A forward direction for microgrids is needed!. Electric power drives the modern world, yet our systems for generating and distributing this electric power are far from perfect. Our modern society requires reliable electric power for light, heat, transportation, communications, and a rapidly growing collection of electric appliances and devices.
While there are still some rural populations without power, once they get their first “taste” of electric devices (radios, TVs, cell phones, refrigerators, etc.), it’s likely that the demand for reliable electric power will soon follow. Rural populations have always been the last to be connected to a grid and rural electrification, and historically, have resorted to an isolated grid powered by diesel generators.
Diesel power generation is expensive and not environment friendly. But integrating local solar and wind generation and battery storage to form a microgrid can drastically reduce diesel fuel consumption and running hours. When wind and solar farms are connected to main grids, the addition of battery storage forms a microgrid that can shift loads to avoid power curtailment, and provide grid services.

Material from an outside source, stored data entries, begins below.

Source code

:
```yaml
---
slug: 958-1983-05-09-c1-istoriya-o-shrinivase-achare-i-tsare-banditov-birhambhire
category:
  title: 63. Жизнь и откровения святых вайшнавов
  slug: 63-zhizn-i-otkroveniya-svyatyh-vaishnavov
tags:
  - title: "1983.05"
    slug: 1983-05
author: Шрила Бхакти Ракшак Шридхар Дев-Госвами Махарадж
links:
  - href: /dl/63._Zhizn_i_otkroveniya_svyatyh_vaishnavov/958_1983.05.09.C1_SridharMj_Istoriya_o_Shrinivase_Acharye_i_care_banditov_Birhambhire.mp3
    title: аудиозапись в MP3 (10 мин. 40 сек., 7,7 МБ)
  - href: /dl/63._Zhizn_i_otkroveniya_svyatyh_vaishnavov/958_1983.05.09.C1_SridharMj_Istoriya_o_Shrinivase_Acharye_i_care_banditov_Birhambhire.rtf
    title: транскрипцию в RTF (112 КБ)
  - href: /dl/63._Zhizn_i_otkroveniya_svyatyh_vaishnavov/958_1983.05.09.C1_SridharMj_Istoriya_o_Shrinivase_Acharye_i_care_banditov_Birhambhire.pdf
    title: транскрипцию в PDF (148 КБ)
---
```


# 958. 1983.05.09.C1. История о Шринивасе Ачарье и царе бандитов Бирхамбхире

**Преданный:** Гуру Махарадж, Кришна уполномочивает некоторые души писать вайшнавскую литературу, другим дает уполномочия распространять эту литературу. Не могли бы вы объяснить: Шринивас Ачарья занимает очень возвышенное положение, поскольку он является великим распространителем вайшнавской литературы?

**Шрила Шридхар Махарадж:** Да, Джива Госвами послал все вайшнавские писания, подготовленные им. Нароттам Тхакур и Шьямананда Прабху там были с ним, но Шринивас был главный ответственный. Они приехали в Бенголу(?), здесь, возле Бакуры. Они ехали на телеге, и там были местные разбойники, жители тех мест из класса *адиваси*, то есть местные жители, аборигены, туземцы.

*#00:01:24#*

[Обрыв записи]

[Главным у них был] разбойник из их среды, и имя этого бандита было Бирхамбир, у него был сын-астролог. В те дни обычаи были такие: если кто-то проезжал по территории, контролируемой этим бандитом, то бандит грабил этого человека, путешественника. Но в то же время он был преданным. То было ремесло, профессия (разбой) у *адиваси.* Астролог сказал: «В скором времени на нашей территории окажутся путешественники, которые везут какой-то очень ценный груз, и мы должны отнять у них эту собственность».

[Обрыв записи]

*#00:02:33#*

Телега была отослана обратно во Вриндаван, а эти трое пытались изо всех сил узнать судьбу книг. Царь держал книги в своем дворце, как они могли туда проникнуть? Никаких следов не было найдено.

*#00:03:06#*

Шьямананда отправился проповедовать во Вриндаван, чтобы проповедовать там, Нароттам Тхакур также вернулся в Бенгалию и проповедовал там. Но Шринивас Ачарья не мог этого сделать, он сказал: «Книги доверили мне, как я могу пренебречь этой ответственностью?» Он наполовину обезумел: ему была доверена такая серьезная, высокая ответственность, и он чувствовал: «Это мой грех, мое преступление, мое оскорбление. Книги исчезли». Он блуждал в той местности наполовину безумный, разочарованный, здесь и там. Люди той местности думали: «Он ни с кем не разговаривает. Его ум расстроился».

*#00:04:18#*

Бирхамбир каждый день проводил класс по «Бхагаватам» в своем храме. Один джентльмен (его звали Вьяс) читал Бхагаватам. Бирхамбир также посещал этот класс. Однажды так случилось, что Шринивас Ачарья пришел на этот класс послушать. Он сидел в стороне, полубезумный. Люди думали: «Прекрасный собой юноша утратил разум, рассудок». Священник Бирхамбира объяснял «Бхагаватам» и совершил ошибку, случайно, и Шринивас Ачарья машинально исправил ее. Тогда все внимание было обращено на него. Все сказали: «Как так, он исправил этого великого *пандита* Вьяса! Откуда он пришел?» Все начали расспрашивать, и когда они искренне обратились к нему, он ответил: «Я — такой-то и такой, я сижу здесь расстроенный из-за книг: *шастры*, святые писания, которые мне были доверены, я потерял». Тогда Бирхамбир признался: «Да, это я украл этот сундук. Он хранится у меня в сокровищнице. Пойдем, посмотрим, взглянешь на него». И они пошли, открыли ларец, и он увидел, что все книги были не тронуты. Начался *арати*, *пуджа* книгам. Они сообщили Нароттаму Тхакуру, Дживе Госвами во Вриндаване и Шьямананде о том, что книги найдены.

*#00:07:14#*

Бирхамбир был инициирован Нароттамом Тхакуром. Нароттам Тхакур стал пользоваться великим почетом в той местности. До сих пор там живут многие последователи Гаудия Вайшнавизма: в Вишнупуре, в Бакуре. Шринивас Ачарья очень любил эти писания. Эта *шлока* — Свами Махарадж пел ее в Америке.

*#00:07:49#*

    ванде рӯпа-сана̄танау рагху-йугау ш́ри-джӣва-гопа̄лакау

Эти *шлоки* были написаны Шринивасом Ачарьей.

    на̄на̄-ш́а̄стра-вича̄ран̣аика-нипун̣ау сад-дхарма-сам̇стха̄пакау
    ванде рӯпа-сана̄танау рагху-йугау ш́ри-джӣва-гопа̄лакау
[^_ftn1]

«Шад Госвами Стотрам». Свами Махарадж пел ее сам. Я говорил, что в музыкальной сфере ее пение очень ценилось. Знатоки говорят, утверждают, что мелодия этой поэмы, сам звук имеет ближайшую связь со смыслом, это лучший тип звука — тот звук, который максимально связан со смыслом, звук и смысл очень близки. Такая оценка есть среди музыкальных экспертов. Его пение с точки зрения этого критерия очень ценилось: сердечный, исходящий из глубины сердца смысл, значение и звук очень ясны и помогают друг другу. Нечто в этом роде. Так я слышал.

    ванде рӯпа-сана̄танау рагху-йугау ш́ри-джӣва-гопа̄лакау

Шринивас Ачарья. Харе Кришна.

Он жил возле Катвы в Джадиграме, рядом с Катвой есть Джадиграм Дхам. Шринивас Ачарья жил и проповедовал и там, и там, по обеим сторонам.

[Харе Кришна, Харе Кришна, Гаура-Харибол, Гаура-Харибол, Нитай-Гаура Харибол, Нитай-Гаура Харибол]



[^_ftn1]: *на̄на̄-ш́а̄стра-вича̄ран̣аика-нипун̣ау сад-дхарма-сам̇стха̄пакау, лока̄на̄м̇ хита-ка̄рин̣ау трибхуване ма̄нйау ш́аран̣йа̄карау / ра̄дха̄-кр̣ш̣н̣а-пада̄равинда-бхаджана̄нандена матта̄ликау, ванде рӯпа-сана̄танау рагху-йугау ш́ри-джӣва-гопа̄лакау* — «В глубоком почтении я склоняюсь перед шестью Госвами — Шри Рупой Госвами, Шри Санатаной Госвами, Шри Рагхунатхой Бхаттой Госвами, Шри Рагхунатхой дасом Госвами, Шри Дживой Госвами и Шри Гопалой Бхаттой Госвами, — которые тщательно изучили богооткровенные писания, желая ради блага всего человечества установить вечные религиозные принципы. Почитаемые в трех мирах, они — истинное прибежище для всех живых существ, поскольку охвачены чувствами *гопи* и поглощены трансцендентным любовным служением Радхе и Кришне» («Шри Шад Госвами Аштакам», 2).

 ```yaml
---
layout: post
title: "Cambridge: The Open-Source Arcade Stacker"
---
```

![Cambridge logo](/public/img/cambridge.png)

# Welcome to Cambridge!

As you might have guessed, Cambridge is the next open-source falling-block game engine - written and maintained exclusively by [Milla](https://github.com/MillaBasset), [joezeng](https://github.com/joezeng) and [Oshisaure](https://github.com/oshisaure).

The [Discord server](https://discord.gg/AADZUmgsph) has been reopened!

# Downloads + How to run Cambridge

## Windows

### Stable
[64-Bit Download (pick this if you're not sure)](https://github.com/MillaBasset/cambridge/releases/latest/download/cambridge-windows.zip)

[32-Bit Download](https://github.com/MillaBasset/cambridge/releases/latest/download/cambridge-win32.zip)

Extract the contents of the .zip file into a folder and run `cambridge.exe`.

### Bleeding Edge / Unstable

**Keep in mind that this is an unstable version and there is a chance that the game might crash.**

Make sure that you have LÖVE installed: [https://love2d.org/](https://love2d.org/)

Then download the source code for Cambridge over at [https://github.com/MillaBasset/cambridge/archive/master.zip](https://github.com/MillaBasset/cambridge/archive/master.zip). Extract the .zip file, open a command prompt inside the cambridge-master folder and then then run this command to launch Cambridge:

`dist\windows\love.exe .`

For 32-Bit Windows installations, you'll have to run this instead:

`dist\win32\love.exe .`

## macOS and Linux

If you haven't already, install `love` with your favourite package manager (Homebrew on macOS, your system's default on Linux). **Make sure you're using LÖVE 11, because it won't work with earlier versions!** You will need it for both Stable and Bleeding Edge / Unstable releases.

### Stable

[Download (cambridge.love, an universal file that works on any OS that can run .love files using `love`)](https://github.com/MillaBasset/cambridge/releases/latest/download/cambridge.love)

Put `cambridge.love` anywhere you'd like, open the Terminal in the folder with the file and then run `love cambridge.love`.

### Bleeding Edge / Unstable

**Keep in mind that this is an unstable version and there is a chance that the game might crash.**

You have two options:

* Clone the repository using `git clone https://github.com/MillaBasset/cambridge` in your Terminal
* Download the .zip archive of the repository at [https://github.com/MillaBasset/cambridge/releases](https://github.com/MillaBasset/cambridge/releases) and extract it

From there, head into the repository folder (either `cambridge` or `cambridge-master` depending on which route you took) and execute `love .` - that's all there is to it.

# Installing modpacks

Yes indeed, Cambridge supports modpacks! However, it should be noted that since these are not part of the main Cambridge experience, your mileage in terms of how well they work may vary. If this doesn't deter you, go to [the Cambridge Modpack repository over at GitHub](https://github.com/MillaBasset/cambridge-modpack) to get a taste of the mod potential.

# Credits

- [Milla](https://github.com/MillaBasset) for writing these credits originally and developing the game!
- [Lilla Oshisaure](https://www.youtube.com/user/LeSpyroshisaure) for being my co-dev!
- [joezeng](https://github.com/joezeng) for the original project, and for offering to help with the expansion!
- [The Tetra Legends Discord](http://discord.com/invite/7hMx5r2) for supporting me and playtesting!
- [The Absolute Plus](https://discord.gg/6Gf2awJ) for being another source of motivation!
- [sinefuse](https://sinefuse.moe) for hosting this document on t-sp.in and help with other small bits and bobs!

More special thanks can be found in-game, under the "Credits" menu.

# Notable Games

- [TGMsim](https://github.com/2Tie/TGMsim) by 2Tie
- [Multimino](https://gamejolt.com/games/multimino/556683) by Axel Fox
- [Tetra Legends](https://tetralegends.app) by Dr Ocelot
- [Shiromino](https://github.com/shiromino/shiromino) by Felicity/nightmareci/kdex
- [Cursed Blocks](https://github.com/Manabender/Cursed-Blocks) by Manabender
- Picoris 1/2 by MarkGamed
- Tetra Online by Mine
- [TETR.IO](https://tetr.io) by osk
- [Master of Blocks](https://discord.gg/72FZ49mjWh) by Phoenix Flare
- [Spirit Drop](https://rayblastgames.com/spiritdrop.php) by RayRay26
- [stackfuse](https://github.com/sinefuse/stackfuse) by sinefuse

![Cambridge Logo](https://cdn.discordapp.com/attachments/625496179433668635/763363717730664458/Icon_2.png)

Electric grids are increasingly deregulated, but deregulation has a long way to go before small players can compete effectively in the wholesale markets that favor large generators or consumers. The economics of microgrids can be quite complex because they need to work within the market rules and the constraints of the physical electrical system. ARC Advisory Group sees a trend to aggregate many smaller microgrids into an entity that is large enough to compete in electric markets. But organizing and controlling many small electrical systems is a formidable challenge.
While many architectural options are available for integrating microgrids into main grids, the architecture must be consistent with the market rules and support grid stability.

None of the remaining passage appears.